Segment Open

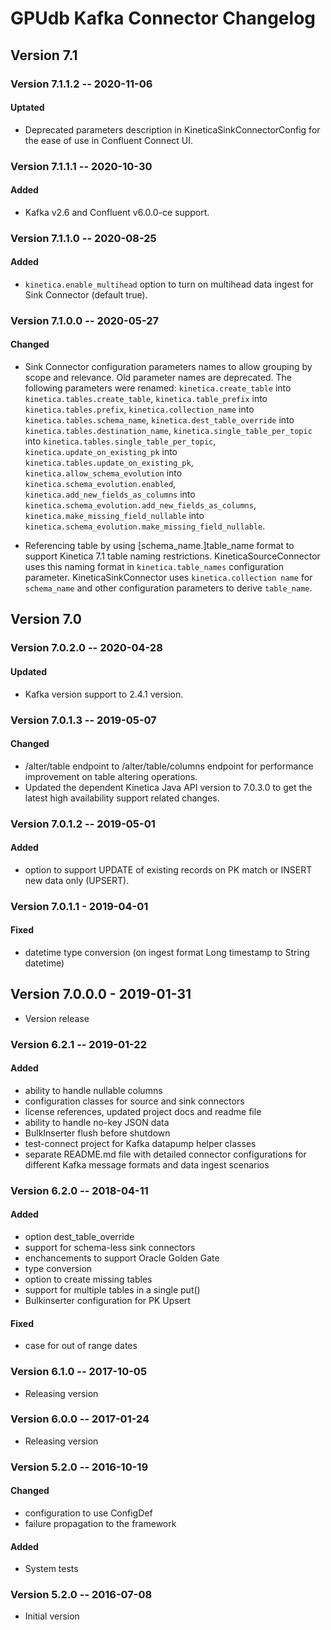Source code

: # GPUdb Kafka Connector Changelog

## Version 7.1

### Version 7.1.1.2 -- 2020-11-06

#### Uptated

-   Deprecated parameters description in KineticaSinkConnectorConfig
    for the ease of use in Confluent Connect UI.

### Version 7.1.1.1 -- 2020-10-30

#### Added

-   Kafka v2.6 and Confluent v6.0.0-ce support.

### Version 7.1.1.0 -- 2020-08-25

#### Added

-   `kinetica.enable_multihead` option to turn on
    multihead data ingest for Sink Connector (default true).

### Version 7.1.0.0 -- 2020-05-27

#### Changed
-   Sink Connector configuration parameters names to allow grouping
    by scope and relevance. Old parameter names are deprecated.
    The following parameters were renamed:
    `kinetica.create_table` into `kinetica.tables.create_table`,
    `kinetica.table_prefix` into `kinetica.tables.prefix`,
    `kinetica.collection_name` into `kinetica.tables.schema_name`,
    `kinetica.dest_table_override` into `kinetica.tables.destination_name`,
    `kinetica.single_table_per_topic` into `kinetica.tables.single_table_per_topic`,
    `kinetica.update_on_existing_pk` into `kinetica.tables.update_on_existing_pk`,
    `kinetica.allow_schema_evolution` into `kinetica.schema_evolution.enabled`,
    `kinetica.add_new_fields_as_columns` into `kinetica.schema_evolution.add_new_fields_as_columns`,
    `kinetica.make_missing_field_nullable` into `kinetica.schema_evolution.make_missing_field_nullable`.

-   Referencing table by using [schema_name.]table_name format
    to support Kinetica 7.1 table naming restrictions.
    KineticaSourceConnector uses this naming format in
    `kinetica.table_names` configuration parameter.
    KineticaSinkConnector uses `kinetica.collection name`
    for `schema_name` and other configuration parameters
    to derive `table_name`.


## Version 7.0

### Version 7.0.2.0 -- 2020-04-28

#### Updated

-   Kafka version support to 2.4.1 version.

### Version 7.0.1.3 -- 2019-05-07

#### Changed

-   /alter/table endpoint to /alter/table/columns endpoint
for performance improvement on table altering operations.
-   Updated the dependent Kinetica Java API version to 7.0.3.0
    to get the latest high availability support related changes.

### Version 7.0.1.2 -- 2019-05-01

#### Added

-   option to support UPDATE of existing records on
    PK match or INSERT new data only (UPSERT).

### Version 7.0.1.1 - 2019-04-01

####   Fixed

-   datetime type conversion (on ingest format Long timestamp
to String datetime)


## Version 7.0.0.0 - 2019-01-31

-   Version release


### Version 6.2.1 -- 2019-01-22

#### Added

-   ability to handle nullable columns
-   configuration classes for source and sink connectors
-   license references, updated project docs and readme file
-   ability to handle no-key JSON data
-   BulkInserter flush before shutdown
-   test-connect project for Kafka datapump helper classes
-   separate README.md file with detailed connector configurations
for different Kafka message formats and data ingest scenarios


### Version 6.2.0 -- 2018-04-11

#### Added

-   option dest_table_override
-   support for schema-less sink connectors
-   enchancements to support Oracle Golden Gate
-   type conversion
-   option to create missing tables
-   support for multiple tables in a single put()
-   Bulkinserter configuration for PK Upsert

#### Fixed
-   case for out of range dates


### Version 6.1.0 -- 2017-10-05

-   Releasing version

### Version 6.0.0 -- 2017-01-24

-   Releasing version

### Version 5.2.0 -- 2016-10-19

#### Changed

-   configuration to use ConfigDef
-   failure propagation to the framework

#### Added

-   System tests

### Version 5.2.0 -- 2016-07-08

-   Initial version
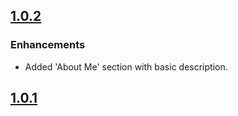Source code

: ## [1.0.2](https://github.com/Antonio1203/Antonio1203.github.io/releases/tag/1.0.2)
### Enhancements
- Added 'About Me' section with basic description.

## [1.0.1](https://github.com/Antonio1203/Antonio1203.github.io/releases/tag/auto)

Segment Closed

- **Aim of the exercise**:
Filter the entries by the string "type" and copy each matching line.

- **Completed task**:
-   datetime type conversion (on ingest format Long timestamp
-   type conversion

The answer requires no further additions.